A back and forth ensued and the net of it was she could not accept it unless it was empty so she could charge me $85 or I could do it. I mumble to myself listing the covid and health safety violations this was surely breaking, constructing my email to corporate carefully in my head. I found the dump point and looked away as the liquid sloshed down the hole.

Street art of Darwin

Feeling physically gross I returned, got my deposit processed and exited. Another successful relocation vehicle giving me the ability to travel these last 6 days and see incredible things without costing me $100, including gas friends. Now I am on the highway by the airport in Darwin. Drip sweating will become my standard state in this city. I walk down the street to the thrift store, or op shop like the Aussies call them to donate the cleaning supplies I didn’t need. Now the time came to learn the public transportation. Google kindly told me the bus on this street would take me right downtown to MOMs for $3. When traveling, the most important thing besides the best cell phone data plan is to have cash. I plop down in the shade to wait trying to find some relief.

The city at the top end of the country is known for a couple things; crocodiles, wild weather, and epic parties. I had booked one night for myself at a hostel affectionately called MOMs, an acronym for the last property. Over this year I’ve stayed in countless hostels but this I knew would be different. With a pool and bar on the roof, you could already feel the energy was going to pop off.

Street art of Darwin

I checked into the hostel, paid $10 for my dish rental including a plate, bowl, cup, fork/knife/spoon, and $5 for the towel, and took the elevator up to the second floor thankful not to lug my things. When I swiped into my room I was greeted with the most amount of chaos. The saying is boys are dirty, girls are messy, and my next two nights proved this. This all girls room with 3 other occupants had clothes thrown on every surface of the floor. Hair driers, make up bags, various separated shoes, and literally anything else you could imagine lay on the ground. I shoved some things out of the way and claimed a locker for my things.

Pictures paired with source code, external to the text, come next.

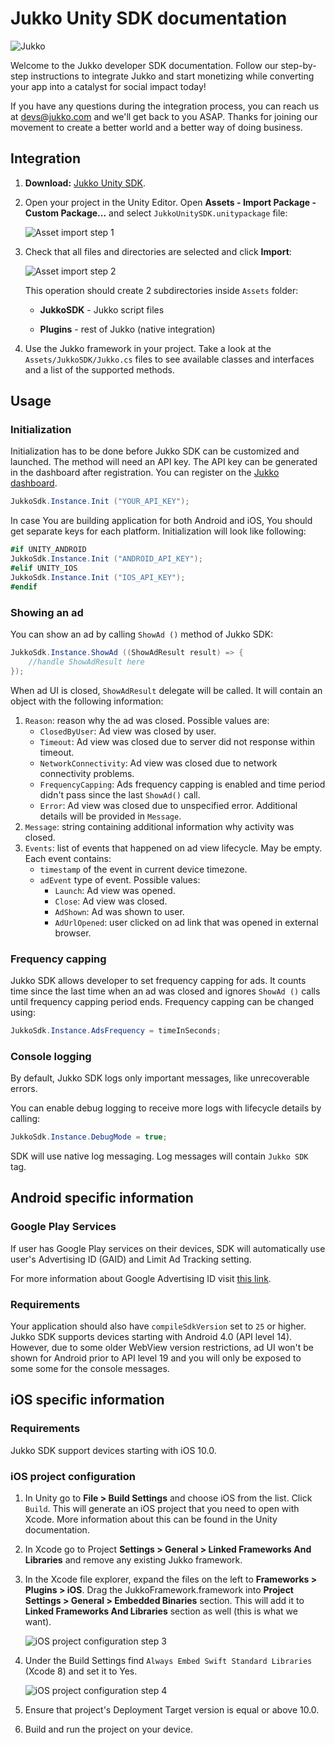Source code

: # Jukko Unity SDK documentation

![Jukko](images/intro.png)

Welcome to the Jukko developer SDK documentation. Follow our step-by-step instructions to
integrate Jukko and start monetizing while converting your app into a catalyst for social
impact today!

If you have any questions during the integration process, you can reach us at [devs@jukko.com](mailto:devs@jukko.com)
and we'll get back to you ASAP. Thanks for joining our movement to create a better world and a better way of doing business.

## Integration

1. **Download:** [Jukko Unity SDK](https://sdk.jukko.com/unity/JukkoUnitySDK-1.0.5.unitypackage).

2. Open your project in the Unity Editor. Open **Assets - Import Package - Custom Package...** and select `JukkoUnitySDK.unitypackage` file:

    ![Asset import step 1](images/asset-import-1.png)

3. Check that all files and directories are selected and click **Import**:

    ![Asset import step 2](images/asset-import-2.png)

    This operation should create 2 subdirectories inside `Assets` folder:

    * **JukkoSDK** - Jukko script files

    * **Plugins** - rest of Jukko (native integration)

4. Use the Jukko framework in your project. Take a look at the `Assets/JukkoSDK/Jukko.cs` files to see available classes and interfaces and a list of the supported methods.

## Usage

### Initialization

Initialization has to be done before Jukko SDK can be customized and launched. The method will
need an API key. The API key can be generated in the dashboard after registration.
You can register on the [Jukko dashboard](https://dashboard.jukko.com).

```csharp
JukkoSdk.Instance.Init ("YOUR_API_KEY");
```

In case You are building application for both Android and iOS, You should get separate keys for each platform.
Initialization will look like following:

```csharp
#if UNITY_ANDROID
JukkoSdk.Instance.Init ("ANDROID_API_KEY");
#elif UNITY_IOS
JukkoSdk.Instance.Init ("IOS_API_KEY");
#endif
```

### Showing an ad

You can show an ad by calling `ShowAd ()` method of Jukko SDK:

```csharp
JukkoSdk.Instance.ShowAd ((ShowAdResult result) => {
    //handle ShowAdResult here
});
```

When ad UI is closed, `ShowAdResult` delegate will be called. It will contain an object with the following information:

1. `Reason`: reason why the ad was closed. Possible values are:
    * `ClosedByUser`: Ad view was closed by user.
    * `Timeout`: Ad view  was closed due to server did not response within timeout.
    * `NetworkConnectivity`: Ad view was closed due to network connectivity problems.
    * `FrequencyCapping`: Ads frequency capping is enabled and time period didn't pass since the last `ShowAd()` call.
    * `Error`: Ad view was closed due to unspecified error. Additional details will be provided in `Message`.
2. `Message`: string containing additional information why activity was closed.
3. `Events`: list of events that happened on ad view lifecycle. May be empty. Each event contains:
    * `timestamp` of the event in current device timezone.
    * `adEvent` type of event. Possible values:
        * `Launch`: Ad view was opened.
        * `Close`: Ad view was closed.
        * `AdShown`: Ad was shown to user.
        * `AdUrlOpened`: user clicked on ad link that was opened in external browser.

### Frequency capping

Jukko SDK allows developer to set frequency capping for ads. It counts time since the last time when an ad was closed
and ignores `ShowAd ()` calls until frequency capping period ends. Frequency capping can be changed using:

```csharp
JukkoSdk.Instance.AdsFrequency = timeInSeconds;
```

### Console logging

By default, Jukko SDK logs only important messages, like unrecoverable errors.

You can enable debug logging to receive more logs with lifecycle details by calling:

```csharp
JukkoSdk.Instance.DebugMode = true;
```

SDK will use native log messaging. Log messages will contain `Jukko SDK` tag.

## Android specific information

### Google Play Services

If user has Google Play services on their devices, SDK will automatically use user's
Advertising ID (GAID) and Limit Ad Tracking setting.

For more information about Google Advertising ID visit [this link](https://play.google.com/about/monetization-ads/ads/ad-id/).

### Requirements

Your application should also have `compileSdkVersion` set to `25` or higher. Jukko SDK supports devices starting with Android 4.0 (API level 14). However, due to some older WebView version restrictions, ad UI won't be shown for Android prior to API level 19 and you will only be exposed to some some for the console messages.

## iOS specific information

### Requirements

Jukko SDK support devices starting with iOS 10.0.

### iOS project configuration

1. In Unity go to **File > Build Settings** and choose iOS from the list. Click `Build`. This will generate an iOS project that you need to open with Xcode. More information about this can be found in the Unity documentation.

2. In Xcode go to Project **Settings > General > Linked Frameworks And Libraries** and remove any existing Jukko framework.

3. In the Xcode file explorer, expand the files on the left to **Frameworks > Plugins > iOS**. Drag the JukkoFramework.framework into **Project Settings > General > Embedded Binaries** section. This will add it to **Linked Frameworks And Libraries** section as well (this is what we want).

    ![iOS project configuration step 3](images/ios_drag_framework.png)

4. Under the Build Settings find `Always Embed Swift Standard Libraries` (Xcode 8) and set it to Yes.

    ![iOS project configuration step 4](images/ios_embed_libraries.png)

5. Ensure that project's Deployment Target version is equal or above 10.0.

6. Build and run the project on your device.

Australian hostels are not like European hostels. There are no cubbies to nicely have your things stored, no privacy curtains to block you from view while you sleep, no usb ports and bed lamps by your bed. These are metal bunk beds awkwardly arranged in a room that has more beds than you would expect and rarely is there an outlet to be found. I introduced myself to the 2 British girls, 1 Welsh girl, and went off to explore.

Street art of Darwin

The city of Darwin is pretty small, mostly one main street leading to the port where a safe bay to swim has been carved out. The crocodile threat is real. I used this afternoon to stumble around and photograph some street art. The rest of the afternoon was dedicated to understanding what my future held in this city. With the entire east coast of Australia in lockdown it made the most sense to stay in Darwin.

With all the lockdowns of 2020 most of the backpackers that didn’t go home, fled north or west to take the jobs since we did not qualify for the aid the nation was giving out in when cities were put in indefinite lockdowns. Not really sustainable when you have bills to pay and no real place to live. Because of this Darwin was packed. All the hostels were at almost 100% capacity. I luckily got a room for the following night but they were sold out for the next week. What was I going to do?

Too exhausted from all the traveling, driving, hiking, and swimming, I showered and crawled into my top bunk with my ear plugs and eye mask. The girls in my room where hosting a college style pre-game doing make up, getting dressed, and preparing for whatever club they were going to. Lucky for me they left at midnight and did not come back until the sun was up. The bass from the bar rattled my metal bunk bed and I passed out. Not sure if my supreme exhaustion was from all I had done last week or my second COVID vaccine shot.

I’d figure out my life tomorrow I told myself. Tonight I was just glad to have made it across almost 2,000km through the outback alone.